The input START

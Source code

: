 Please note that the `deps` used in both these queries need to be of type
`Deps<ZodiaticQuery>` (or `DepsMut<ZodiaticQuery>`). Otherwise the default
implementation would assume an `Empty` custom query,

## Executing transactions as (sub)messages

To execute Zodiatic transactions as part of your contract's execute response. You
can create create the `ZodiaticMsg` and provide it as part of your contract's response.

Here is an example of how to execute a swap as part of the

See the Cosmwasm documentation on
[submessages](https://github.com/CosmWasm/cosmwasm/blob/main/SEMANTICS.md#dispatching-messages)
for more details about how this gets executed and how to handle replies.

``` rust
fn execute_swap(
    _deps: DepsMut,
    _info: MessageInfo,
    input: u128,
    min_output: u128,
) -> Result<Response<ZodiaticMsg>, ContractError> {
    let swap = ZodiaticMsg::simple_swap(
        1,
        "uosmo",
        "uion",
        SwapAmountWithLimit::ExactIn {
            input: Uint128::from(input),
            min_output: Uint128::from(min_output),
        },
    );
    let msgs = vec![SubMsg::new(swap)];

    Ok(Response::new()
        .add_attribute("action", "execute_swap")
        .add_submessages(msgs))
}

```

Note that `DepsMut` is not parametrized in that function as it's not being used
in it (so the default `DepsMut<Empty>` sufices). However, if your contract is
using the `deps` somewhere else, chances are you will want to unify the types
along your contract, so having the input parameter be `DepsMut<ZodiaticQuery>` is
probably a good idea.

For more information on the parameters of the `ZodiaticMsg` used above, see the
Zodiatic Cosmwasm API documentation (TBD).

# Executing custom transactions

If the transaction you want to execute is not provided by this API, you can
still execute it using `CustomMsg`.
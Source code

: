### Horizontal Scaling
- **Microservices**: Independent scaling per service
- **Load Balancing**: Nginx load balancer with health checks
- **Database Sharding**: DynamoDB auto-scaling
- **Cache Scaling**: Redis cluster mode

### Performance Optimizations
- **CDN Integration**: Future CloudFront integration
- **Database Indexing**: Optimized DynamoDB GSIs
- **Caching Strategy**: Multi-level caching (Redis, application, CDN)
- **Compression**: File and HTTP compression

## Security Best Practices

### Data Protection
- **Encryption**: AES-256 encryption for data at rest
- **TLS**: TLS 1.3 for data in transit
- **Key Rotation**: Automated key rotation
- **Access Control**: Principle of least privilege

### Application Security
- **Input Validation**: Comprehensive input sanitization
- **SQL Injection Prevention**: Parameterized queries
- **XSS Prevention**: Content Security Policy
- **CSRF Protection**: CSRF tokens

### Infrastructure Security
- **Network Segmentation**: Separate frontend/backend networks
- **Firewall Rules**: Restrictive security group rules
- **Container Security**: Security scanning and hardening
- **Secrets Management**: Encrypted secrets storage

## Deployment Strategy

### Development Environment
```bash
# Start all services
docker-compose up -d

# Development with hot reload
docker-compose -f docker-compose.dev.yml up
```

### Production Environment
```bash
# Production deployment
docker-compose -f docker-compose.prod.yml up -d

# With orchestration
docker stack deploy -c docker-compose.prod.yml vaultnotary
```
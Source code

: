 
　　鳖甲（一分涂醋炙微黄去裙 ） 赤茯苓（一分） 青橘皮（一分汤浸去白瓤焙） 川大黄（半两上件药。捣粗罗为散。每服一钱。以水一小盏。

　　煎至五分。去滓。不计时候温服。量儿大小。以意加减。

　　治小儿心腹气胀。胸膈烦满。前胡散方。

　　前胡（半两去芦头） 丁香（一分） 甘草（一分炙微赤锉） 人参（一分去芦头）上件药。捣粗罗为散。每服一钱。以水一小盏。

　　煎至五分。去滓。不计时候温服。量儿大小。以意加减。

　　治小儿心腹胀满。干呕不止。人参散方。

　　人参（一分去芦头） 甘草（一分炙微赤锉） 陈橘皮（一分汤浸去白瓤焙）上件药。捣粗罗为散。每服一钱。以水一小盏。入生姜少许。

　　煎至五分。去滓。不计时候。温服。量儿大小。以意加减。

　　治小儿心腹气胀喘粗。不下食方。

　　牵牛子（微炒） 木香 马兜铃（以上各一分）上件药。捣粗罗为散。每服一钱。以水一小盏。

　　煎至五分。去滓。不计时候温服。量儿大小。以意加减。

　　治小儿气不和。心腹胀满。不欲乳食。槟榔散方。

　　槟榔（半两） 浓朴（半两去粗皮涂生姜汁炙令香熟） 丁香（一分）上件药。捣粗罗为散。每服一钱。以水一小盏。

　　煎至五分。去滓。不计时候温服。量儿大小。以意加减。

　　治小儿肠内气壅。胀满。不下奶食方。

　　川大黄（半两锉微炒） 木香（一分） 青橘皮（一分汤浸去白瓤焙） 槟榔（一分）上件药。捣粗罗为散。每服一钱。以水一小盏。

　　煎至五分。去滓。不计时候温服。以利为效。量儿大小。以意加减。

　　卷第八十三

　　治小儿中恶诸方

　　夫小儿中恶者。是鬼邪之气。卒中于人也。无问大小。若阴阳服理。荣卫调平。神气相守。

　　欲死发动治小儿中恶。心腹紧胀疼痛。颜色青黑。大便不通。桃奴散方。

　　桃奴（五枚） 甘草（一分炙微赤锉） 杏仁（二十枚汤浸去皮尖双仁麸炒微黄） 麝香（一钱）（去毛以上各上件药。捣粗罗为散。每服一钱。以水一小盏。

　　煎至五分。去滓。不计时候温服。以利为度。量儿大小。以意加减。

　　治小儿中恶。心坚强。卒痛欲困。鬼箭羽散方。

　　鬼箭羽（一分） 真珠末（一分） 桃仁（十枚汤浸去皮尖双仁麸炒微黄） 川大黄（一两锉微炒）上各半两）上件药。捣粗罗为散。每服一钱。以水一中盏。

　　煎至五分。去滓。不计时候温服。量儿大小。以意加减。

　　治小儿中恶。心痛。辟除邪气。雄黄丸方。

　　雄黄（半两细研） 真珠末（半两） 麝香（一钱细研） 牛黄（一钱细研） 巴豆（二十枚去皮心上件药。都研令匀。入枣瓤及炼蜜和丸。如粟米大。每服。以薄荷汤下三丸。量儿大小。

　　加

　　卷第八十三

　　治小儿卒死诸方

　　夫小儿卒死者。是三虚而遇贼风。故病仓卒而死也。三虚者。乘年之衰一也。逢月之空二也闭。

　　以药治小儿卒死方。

The input END

Repeat the data in full, matching each line exactly.

# Solution below
Source code

: Please note that the `deps` used in both these queries need to be of type
`Deps<ZodiaticQuery>` (or `DepsMut<ZodiaticQuery>`). Otherwise the default
implementation would assume an `Empty` custom query,

## Executing transactions as (sub)messages

To execute Zodiatic transactions as part of your contract's execute response. You
can create create the `ZodiaticMsg` and provide it as part of your contract's response.

Here is an example of how to execute a swap as part of the

See the Cosmwasm documentation on
[submessages](https://github.com/CosmWasm/cosmwasm/blob/main/SEMANTICS.md#dispatching-messages)
for more details about how this gets executed and how to handle replies.

``` rust
fn execute_swap(
    _deps: DepsMut,
    _info: MessageInfo,
    input: u128,
    min_output: u128,
) -> Result<Response<ZodiaticMsg>, ContractError> {
    let swap = ZodiaticMsg::simple_swap(
        1,
        "uosmo",
        "uion",
        SwapAmountWithLimit::ExactIn {
            input: Uint128::from(input),
            min_output: Uint128::from(min_output),
        },
    );
    let msgs = vec![SubMsg::new(swap)];

    Ok(Response::new()
        .add_attribute("action", "execute_swap")
        .add_submessages(msgs))
}

```

Note that `DepsMut` is not parametrized in that function as it's not being used
in it (so the default `DepsMut<Empty>` sufices). However, if your contract is
using the `deps` somewhere else, chances are you will want to unify the types
along your contract, so having the input parameter be `DepsMut<ZodiaticQuery>` is
probably a good idea.

For more information on the parameters of the `ZodiaticMsg` used above, see the
Zodiatic Cosmwasm API documentation (TBD).

# Executing custom transactions

If the transaction you want to execute is not provided by this API, you can
still execute it using `CustomMsg`.
Source code

:### Horizontal Scaling
- **Microservices**: Independent scaling per service
- **Load Balancing**: Nginx load balancer with health checks
- **Database Sharding**: DynamoDB auto-scaling
- **Cache Scaling**: Redis cluster mode

### Performance Optimizations
- **CDN Integration**: Future CloudFront integration
- **Database Indexing**: Optimized DynamoDB GSIs
- **Caching Strategy**: Multi-level caching (Redis, application, CDN)
- **Compression**: File and HTTP compression

## Security Best Practices

### Data Protection
- **Encryption**: AES-256 encryption for data at rest
- **TLS**: TLS 1.3 for data in transit
- **Key Rotation**: Automated key rotation
- **Access Control**: Principle of least privilege

### Application Security
- **Input Validation**: Comprehensive input sanitization
- **SQL Injection Prevention**: Parameterized queries
- **XSS Prevention**: Content Security Policy
- **CSRF Protection**: CSRF tokens

### Infrastructure Security
- **Network Segmentation**: Separate frontend/backend networks
- **Firewall Rules**: Restrictive security group rules
- **Container Security**: Security scanning and hardening
- **Secrets Management**: Encrypted secrets storage

## Deployment Strategy

### Development Environment
```bash
# Start all services
docker-compose up -d

# Development with hot reload
docker-compose -f docker-compose.dev.yml up
```

### Production Environment
```bash
# Production deployment
docker-compose -f docker-compose.prod.yml up -d

# With orchestration
docker stack deploy -c docker-compose.prod.yml vaultnotary
```
Source code

: 
　　鳖甲（一分涂醋炙微黄去裙 ） 赤茯苓（一分） 青橘皮（一分汤浸去白瓤焙） 川大黄（半两上件药。捣粗罗为散。每服一钱。以水一小盏。

　　煎至五分。去滓。不计时候温服。量儿大小。以意加减。

　　治小儿心腹气胀。胸膈烦满。前胡散方。

　　前胡（半两去芦头） 丁香（一分） 甘草（一分炙微赤锉） 人参（一分去芦头）上件药。捣粗罗为散。每服一钱。以水一小盏。

　　煎至五分。去滓。不计时候温服。量儿大小。以意加减。

　　治小儿心腹胀满。干呕不止。人参散方。

　　人参（一分去芦头） 甘草（一分炙微赤锉） 陈橘皮（一分汤浸去白瓤焙）上件药。捣粗罗为散。每服一钱。以水一小盏。入生姜少许。

　　煎至五分。去滓。不计时候。温服。量儿大小。以意加减。

　　治小儿心腹气胀喘粗。不下食方。

　　牵牛子（微炒） 木香 马兜铃（以上各一分）上件药。捣粗罗为散。每服一钱。以水一小盏。

　　煎至五分。去滓。不计时候温服。量儿大小。以意加减。

　　治小儿气不和。心腹胀满。不欲乳食。槟榔散方。

　　槟榔（半两） 浓朴（半两去粗皮涂生姜汁炙令香熟） 丁香（一分）上件药。捣粗罗为散。每服一钱。以水一小盏。

　　煎至五分。去滓。不计时候温服。量儿大小。以意加减。

　　治小儿肠内气壅。胀满。不下奶食方。

　　川大黄（半两锉微炒） 木香（一分） 青橘皮（一分汤浸去白瓤焙） 槟榔（一分）上件药。捣粗罗为散。每服一钱。以水一小盏。

　　煎至五分。去滓。不计时候温服。以利为效。量儿大小。以意加减。

　　卷第八十三

　　治小儿中恶诸方

　　夫小儿中恶者。是鬼邪之气。卒中于人也。无问大小。若阴阳服理。荣卫调平。神气相守。

　　欲死发动治小儿中恶。心腹紧胀疼痛。颜色青黑。大便不通。桃奴散方。

　　桃奴（五枚） 甘草（一分炙微赤锉） 杏仁（二十枚汤浸去皮尖双仁麸炒微黄） 麝香（一钱）（去毛以上各上件药。捣粗罗为散。每服一钱。以水一小盏。

　　煎至五分。去滓。不计时候温服。以利为度。量儿大小。以意加减。

　　治小儿中恶。心坚强。卒痛欲困。鬼箭羽散方。

　　鬼箭羽（一分） 真珠末（一分） 桃仁（十枚汤浸去皮尖双仁麸炒微黄） 川大黄（一两锉微炒）上各半两）上件药。捣粗罗为散。每服一钱。以水一中盏。

　　煎至五分。去滓。不计时候温服。量儿大小。以意加减。

　　治小儿中恶。心痛。辟除邪气。雄黄丸方。

　　雄黄（半两细研） 真珠末（半两） 麝香（一钱细研） 牛黄（一钱细研） 巴豆（二十枚去皮心上件药。都研令匀。入枣瓤及炼蜜和丸。如粟米大。每服。以薄荷汤下三丸。量儿大小。

　　加

　　卷第八十三

　　治小儿卒死诸方

　　夫小儿卒死者。是三虚而遇贼风。故病仓卒而死也。三虚者。乘年之衰一也。逢月之空二也闭。

　　以药治小儿卒死方。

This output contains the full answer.